While the economics of China are often shrouded in mystery and intrigue there was some good news overnight with news that the Chinese property sector is attracting interest from investors. This led to a rise in the Chinese stock market, although the rise prompted profit-taking ahead of important US data later this week, but it now seems as though the Chinese economy may not be as weak as some had expected.
Over the last four of five years it has been China and India which have been feeding the resources frenzy which has led to a significant rise in Australian economic activity. There were signs that China and India were beginning to slow-down in economic terms but it seems as though this may not be the case.
Chinese property prices
While the Chinese economy and the Chinese investment market are like no other on the international stage, with undue control exerted by the government, it was interesting to see that China’s politburo confirmed house price increases were sticking. There had been concerns that demand for property investment was beginning to wane and this would weigh heavily upon the economy in the short to medium term.

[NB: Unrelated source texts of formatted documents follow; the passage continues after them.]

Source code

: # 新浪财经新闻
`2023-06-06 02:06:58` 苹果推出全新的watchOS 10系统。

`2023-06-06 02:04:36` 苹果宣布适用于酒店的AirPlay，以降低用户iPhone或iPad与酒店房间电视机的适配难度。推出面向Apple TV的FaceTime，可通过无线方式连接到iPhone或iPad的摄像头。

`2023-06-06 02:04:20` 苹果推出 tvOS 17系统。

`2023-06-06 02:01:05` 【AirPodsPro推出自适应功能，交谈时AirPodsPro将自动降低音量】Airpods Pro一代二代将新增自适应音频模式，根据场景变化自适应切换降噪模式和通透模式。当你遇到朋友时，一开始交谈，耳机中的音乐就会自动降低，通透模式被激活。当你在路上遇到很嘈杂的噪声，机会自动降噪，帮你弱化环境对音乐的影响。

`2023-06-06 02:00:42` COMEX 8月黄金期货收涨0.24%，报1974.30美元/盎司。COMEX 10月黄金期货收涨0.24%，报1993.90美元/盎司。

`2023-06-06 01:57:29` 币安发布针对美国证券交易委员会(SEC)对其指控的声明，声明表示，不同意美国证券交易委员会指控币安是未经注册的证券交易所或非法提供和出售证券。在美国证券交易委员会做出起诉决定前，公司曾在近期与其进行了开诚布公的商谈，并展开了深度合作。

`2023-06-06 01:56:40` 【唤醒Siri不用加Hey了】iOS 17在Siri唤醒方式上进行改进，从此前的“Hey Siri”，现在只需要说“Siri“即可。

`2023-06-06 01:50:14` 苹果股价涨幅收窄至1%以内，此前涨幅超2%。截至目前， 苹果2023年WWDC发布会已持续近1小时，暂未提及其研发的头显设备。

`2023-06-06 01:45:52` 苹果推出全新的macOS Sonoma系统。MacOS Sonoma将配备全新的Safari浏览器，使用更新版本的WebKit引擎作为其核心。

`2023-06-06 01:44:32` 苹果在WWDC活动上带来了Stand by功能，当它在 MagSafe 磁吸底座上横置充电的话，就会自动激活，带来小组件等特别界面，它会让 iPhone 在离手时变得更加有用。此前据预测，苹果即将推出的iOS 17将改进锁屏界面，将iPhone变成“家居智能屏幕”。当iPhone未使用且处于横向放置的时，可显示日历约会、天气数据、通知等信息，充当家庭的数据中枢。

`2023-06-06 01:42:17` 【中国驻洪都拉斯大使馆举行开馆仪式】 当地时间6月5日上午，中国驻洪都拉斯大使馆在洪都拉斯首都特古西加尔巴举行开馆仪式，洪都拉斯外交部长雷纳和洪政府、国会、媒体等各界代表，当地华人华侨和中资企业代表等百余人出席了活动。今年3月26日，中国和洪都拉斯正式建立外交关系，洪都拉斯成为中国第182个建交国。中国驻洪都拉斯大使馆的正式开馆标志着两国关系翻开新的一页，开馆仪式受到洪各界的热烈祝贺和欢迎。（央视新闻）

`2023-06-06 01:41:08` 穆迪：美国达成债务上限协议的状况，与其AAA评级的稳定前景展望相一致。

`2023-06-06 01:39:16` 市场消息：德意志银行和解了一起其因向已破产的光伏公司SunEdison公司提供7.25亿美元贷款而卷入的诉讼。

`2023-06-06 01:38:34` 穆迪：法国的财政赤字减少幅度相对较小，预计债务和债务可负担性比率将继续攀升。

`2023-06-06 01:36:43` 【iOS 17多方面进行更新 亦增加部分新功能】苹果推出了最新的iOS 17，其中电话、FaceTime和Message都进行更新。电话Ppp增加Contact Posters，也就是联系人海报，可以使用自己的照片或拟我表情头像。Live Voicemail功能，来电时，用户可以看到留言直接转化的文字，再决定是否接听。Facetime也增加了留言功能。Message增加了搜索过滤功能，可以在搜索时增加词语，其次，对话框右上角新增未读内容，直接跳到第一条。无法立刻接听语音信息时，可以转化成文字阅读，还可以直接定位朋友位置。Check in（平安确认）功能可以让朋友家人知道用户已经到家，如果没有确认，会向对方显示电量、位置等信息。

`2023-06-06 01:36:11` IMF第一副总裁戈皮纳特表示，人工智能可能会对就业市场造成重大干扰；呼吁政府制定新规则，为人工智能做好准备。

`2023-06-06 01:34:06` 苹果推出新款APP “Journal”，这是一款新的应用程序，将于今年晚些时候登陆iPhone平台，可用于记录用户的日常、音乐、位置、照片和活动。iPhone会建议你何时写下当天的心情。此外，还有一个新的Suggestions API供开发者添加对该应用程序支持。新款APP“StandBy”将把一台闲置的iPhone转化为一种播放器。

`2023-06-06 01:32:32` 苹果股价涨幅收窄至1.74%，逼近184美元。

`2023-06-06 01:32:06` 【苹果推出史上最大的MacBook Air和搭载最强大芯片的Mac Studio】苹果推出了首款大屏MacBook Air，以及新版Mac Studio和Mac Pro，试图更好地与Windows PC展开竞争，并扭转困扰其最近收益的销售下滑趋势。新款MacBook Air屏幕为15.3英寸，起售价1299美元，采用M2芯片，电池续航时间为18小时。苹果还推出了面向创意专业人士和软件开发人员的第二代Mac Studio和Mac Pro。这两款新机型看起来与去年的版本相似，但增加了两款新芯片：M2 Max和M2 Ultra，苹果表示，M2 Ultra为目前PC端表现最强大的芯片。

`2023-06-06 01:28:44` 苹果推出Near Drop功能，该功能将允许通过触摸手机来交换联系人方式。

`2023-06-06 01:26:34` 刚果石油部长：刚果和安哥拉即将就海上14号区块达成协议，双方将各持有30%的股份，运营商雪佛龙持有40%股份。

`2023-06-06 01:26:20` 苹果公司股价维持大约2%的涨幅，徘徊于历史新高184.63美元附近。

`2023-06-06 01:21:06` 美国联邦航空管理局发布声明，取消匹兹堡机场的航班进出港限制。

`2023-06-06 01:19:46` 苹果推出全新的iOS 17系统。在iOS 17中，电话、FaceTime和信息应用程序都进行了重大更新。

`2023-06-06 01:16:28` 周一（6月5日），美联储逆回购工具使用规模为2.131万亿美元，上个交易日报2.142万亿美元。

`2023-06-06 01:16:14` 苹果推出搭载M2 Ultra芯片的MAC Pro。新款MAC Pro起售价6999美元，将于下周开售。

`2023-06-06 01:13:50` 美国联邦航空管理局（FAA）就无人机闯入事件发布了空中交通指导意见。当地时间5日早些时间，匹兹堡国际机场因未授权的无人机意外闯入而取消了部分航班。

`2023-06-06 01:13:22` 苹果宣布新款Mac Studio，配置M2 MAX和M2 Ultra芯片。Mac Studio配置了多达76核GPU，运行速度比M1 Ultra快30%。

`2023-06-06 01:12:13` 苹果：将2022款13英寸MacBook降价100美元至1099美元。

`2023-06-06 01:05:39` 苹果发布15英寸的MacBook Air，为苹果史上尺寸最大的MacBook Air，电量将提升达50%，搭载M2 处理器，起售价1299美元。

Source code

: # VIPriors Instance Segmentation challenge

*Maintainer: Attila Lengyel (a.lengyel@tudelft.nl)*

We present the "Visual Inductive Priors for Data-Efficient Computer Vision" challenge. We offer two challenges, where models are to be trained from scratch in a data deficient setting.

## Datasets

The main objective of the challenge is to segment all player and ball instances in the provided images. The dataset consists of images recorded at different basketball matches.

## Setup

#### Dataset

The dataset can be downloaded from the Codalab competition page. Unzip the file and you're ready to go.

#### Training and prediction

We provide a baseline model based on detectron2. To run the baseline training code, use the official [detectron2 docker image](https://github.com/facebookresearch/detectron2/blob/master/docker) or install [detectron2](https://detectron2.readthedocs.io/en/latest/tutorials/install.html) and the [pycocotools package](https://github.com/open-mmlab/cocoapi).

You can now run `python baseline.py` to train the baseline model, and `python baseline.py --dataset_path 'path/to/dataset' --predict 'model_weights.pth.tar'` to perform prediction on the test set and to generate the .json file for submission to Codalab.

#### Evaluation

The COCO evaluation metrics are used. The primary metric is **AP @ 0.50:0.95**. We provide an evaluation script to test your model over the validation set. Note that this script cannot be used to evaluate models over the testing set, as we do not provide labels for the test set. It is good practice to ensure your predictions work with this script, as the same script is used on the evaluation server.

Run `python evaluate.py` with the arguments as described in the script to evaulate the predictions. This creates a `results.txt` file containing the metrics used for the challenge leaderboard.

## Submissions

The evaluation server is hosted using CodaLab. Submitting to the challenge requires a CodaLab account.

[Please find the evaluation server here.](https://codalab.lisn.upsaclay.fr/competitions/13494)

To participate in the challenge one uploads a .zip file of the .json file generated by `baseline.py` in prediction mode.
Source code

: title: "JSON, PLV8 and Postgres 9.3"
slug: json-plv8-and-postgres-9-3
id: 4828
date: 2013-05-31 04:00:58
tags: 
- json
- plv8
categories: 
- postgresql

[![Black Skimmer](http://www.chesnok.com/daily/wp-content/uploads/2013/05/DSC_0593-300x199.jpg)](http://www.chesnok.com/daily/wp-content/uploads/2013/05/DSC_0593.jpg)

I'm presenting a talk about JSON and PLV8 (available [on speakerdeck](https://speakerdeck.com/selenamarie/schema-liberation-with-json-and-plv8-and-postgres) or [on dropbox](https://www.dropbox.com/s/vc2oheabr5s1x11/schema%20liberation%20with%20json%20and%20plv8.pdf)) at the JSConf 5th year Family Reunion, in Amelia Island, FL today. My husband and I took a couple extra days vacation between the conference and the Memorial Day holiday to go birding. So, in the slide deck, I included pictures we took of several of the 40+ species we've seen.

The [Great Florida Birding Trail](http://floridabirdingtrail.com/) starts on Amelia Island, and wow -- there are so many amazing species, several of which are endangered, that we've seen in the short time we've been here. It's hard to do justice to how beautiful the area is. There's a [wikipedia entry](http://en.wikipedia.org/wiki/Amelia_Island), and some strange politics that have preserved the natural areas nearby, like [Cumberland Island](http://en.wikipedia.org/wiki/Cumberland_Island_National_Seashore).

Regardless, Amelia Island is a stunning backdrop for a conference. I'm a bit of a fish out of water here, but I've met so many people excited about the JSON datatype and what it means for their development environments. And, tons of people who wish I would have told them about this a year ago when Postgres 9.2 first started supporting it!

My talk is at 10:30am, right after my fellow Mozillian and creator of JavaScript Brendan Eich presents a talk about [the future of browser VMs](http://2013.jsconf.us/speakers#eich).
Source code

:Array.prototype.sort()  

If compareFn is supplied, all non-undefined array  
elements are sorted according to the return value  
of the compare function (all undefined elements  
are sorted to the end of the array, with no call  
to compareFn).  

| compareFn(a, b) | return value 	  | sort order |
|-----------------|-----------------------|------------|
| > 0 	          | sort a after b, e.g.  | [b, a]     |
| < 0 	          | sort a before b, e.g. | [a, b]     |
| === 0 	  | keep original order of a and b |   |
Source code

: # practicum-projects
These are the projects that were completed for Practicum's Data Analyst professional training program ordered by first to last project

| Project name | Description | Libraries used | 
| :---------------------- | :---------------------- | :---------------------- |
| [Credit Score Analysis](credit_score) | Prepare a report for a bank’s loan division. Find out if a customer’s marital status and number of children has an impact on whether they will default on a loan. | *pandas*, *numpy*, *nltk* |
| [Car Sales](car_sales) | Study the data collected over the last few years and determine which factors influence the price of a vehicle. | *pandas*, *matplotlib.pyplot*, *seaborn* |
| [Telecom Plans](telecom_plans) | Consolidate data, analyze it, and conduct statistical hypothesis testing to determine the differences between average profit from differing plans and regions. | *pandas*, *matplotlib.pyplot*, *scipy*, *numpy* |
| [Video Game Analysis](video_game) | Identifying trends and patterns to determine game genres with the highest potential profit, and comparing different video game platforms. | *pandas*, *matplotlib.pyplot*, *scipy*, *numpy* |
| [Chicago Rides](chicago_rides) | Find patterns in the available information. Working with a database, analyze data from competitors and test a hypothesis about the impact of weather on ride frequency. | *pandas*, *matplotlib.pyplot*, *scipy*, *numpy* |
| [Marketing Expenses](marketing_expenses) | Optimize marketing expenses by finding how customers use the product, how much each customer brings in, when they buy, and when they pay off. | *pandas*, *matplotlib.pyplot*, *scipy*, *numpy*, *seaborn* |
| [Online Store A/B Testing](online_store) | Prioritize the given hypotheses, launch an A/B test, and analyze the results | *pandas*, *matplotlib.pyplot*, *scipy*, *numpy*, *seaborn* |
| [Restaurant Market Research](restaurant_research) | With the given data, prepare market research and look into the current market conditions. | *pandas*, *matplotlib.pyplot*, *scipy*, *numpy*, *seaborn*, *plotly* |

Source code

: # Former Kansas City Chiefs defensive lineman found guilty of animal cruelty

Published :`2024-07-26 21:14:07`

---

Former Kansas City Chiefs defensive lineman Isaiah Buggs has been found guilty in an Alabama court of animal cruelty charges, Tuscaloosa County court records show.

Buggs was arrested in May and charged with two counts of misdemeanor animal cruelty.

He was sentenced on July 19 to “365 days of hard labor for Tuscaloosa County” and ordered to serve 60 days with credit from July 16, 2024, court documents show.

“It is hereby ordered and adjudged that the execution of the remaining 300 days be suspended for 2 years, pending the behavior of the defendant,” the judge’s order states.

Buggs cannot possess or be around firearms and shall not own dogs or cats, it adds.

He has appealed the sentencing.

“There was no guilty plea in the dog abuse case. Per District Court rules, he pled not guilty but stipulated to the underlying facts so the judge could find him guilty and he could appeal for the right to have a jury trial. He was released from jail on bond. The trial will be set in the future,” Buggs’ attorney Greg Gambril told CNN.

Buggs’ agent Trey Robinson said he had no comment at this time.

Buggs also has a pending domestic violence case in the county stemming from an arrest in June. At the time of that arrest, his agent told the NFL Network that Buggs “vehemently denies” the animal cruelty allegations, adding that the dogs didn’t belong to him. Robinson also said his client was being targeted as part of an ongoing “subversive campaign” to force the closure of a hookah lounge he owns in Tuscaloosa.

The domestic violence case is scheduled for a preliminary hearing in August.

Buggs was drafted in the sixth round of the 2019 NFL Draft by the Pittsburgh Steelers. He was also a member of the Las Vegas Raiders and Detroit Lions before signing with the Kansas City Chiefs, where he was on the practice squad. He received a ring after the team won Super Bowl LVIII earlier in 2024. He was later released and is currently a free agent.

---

Quote from PropertyForum.com : “Price growth in the residential property market in Hong Kong has slowed as measures designed to cool the market take hold. Data from the Land Registry shows that residential transaction volume slumped 28.1% month on month, with only 4,534 sales recorded in March.”
The Chinese authorities have now promised to increase support for the economy and the real estate sector which is something that was particularly unexpected by investors. There was a feeling that the Chinese authorities would let the economy drift back and consolidate at lower levels and this would obviously have had an impact upon property prices and demand. Interestingly the authorities also focused upon “human centred” urbanisation which in simple terms means development of inner-city areas where perhaps properties have fallen into bad repair.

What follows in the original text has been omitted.